PA51A-2200
Transitioning Empirical Dynamical Models from Research to Operational Subseasonal Forecasting
Friday, 18 December 2015
Poster Hall (Moscone South)
Matthew Newman, University of Colorado at Boulder, Boulder, CO, United States, Jon Gottschalk, Climate Prediction Center, NOAA / National Centers for Environmental Prediction, washington, DC, United States, Qin Zhang, CPC NCEP, College Park, MD, United States, Cecile Penland, NOAA Boulder, Boulder, CO, United States and Prashant D Sardeshmukh, CIRES, Boulder, CO, United States
Abstract:
CLIVAR support has been essential in the development of the Linear Inverse Model (LIM), an empirical dynamical model that can be used to both diagnose and predict climate variability on time scales as short as a week and as long as a decade. The LIM is an approximation of chaotic weather and climate variability that assumes that, under certain conditions, predictability within the system reduces to multivariate linear dynamics forced by unpredictable noise. This assumption is testable, and for those systems where it is demonstrated to be appropriate, LIM forecasts are competitive with state-of-the-art numerical forecast models.

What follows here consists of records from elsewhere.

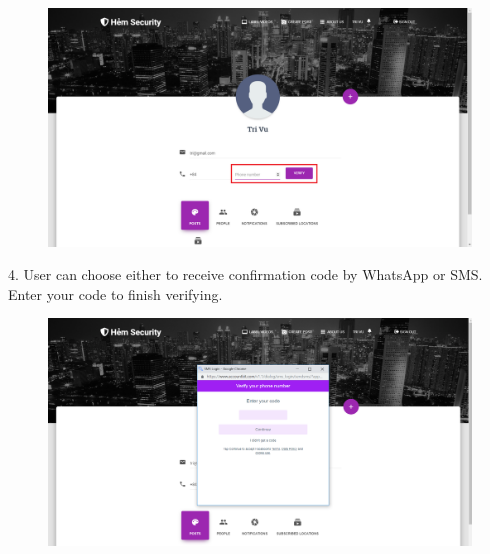 \begin{center}
	\begin{figure}[H]
		\centering
		\includegraphics[width=1\columnwidth]{images/chap6/instruction3.png}
	\end{figure}
\end{center}
4. User can choose either to receive confirmation code by WhatsApp or SMS. Enter your code to finish verifying.
\begin{center}
	\begin{figure}[H]
		\centering
		\includegraphics[width=1\columnwidth]{images/chap6/instruction4.png}
	\end{figure}
\end{center}

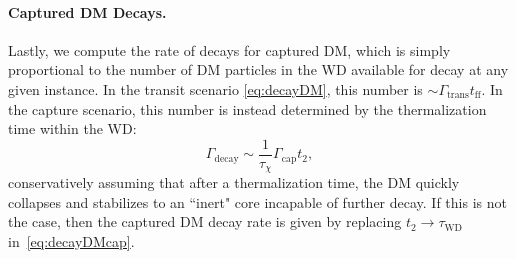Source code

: \paragraph{Captured DM Decays.}
Lastly, we compute the rate of decays for captured DM, which is simply proportional to the number of DM particles in the WD available for decay at any given instance.
In the transit scenario \eqref{eq:decayDM}, this number is $\sim \Gamma_\text{trans} t_\text{ff}$.
In the capture scenario, this number is instead determined by the thermalization time within the WD:
\begin{equation}
\Gamma_\text{decay} \sim  \frac{1}{\tau_\chi} \Gamma_\text{cap} t_2,
\label{eq:decayDMcap}
\end{equation}
conservatively assuming that after a thermalization time, the DM quickly collapses and stabilizes to an ``inert" core incapable of further decay.
If this is not the case, then the captured DM decay rate is given by replacing $t_2 \to \tau_\text{WD}$ in~\eqref{eq:decayDMcap}.
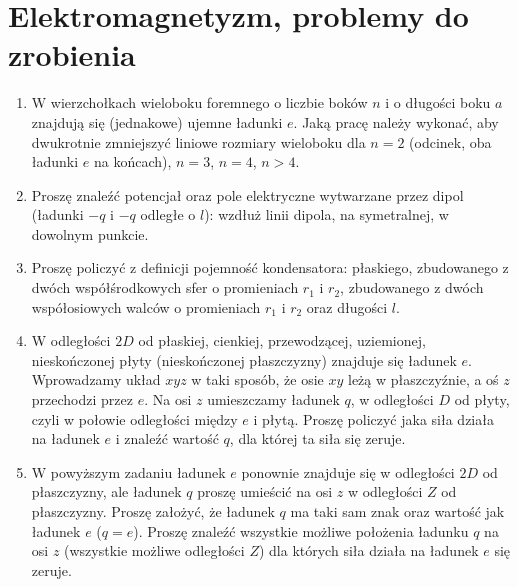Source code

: \documentclass[a4paper,11pt]{article}
\begin{document}










\section{Elektromagnetyzm, problemy do zrobienia}





\begin{enumerate}

\item W wierzchołkach wieloboku foremnego o liczbie boków $n$ i o
  długości boku $a$ znajdują się (jednakowe) ujemne ładunki $e$. Jaką
  pracę należy wykonać, aby dwukrotnie zmniejszyć liniowe rozmiary
  wieloboku dla $n = 2$ (odcinek, oba ładunki $e$ na końcach),
  $n = 3$, $n = 4$, $n > 4$.

\item Proszę znaleźć potencjał oraz pole elektryczne wytwarzane przez
  dipol (ładunki $-q$ i $-q$ odległe o $l$): wzdłuż linii dipola, na
  symetralnej, w dowolnym punkcie.

\item Proszę policzyć z definicji pojemność kondensatora: płaskiego,
  zbudowanego z dwóch współśrodkowych sfer o promieniach $r_{ 1 }$ i
  $r_{ 2 }$, zbudowanego z dwóch współosiowych walców o promieniach
  $r_{ 1 }$ i $r_{ 2 }$ oraz długości $l$.

\item W odległości $2D$ od płaskiej, cienkiej, przewodzącej,
  uziemionej, nieskończonej płyty (nieskończonej płaszczyzny) znajduje
  się ładunek $e$. Wprowadzamy układ $xyz$ w taki sposób, że osie $xy$
  leżą w płaszczyźnie, a oś $z$ przechodzi przez $e$. Na osi $z$
  umieszczamy ładunek $q$, w odległości $D$ od płyty, czyli w połowie
  odległości między $e$ i płytą. Proszę policzyć jaka siła działa na
  ładunek $e$ i znaleźć wartość $q$, dla której ta siła się zeruje.

\item W powyższym zadaniu ładunek $e$ ponownie znajduje się w
  odległości $2D$ od płaszczyzny, ale ładunek $q$ proszę umieścić na
  osi $z$ w odległości $Z$ od płaszczyzny. Proszę założyć, że ładunek
  $q$ ma taki sam znak oraz wartość jak ładunek $e$ ($q = e$). Proszę
  znaleźć wszystkie możliwe położenia ładunku $q$ na osi $z$
  (wszystkie możliwe odległości $Z$) dla których siła działa na
  ładunek $e$ się zeruje.


\end{enumerate}
\end{document}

Over the course of more than twenty years of research, LIM has been developed as a forecast tool in parallel with its development for basic research in climate diagnosis, and has now reached the point where it is being transitioned to the Climate Predictions Center (CPC) as a part of their new Weeks 3 and 4 operational forecasting effort. In this presentation, we will discuss the development of the LIM as a CLIVAR-funded research effort, how it is being transitioned to CPC operations, and its part in the larger CPC subseasonal forecasting effort.